Phil’s point is partly that there’s all sorts of elements of elements of drinking that aren’t just about alcohol as a chemical, so Nutt’s safe intoxicant couldn’t really directly replace alcohol.  He argues that alcohol is linked with broader taste, and is central to the ‘connoisseurship’ surrounding drink.

There’s something to this that I hadn’t quite appreciated before (partly because my research has tended to focus more on drinking to get drunk than connoisseurship).  You can think of the act of drinking as more ‘natural’ than various other ways of taking drugs (smoking or injecting, for example), but it isn’t just that – you could still drink a David Nutt ‘cocktail’.  Rather, the alcohol we drink only exists through the drink.  This sounds like sophistry, but there’s a serious point.  We (mostly) don’t make alcohol in a lab and then add it to cocktails.  Instead, the alcohol is generated through wine-making or brewing and so forth.  The alcohol in wine doesn’t exist separately from the wine.

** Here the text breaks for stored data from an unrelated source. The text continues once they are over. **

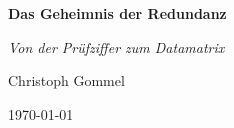 \documentclass[
  11pt,
  a4paper,
  twoside,
  parskip=half,
  numbers=noenddot,
  open=right,
]{scrbook}
\begin{document}
\frontmatter
\pagestyle{plain}

\begin{titlepage}
  \centering
  \vspace*{5cm}
  {\Huge\bfseries Das Geheimnis der Redundanz\par}
  \vspace{1.2cm}
  {\Large\itshape Von der Prüfziffer zum Datamatrix\par}
  \vfill
  {\large Christoph Gommel\par}
  \vspace{0.4cm}
  {\large \today\par}
  \vspace*{1.5cm}
\end{titlepage}


\tableofcontents

\mainmatter
\pagestyle{scrheadings}










\appendix


\glsaddall
\printglossary[title=Glossar, toctitle=Glossar]

\printindex
\end{document}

This is different from saying that nicotine is part of tobacco.  In other examples the drug exists in the product prior to any processing (nicotine in tobacco) or is deliberately created in itself (in chemically derived products like the new ‘legal highs’).  Grapes aren’t alcohol until they’re fermented, and in fact when they’re fermented they’re not alcohol, they’re wine as a whole.

It’s this relationship that allows for the connoisseurship apparently completely unrelated to intoxication.  And it’s for this reason that the connoisseur requires the alcohol, because without the alcohol there is no wine or beer.

On the other hand, although one can prefer one type of e-cigarette to another, it’s hard to elevate the debate above the most pleasurable mode for delivering a drug.  You can almost – but not quite – say the same thing for tobacco.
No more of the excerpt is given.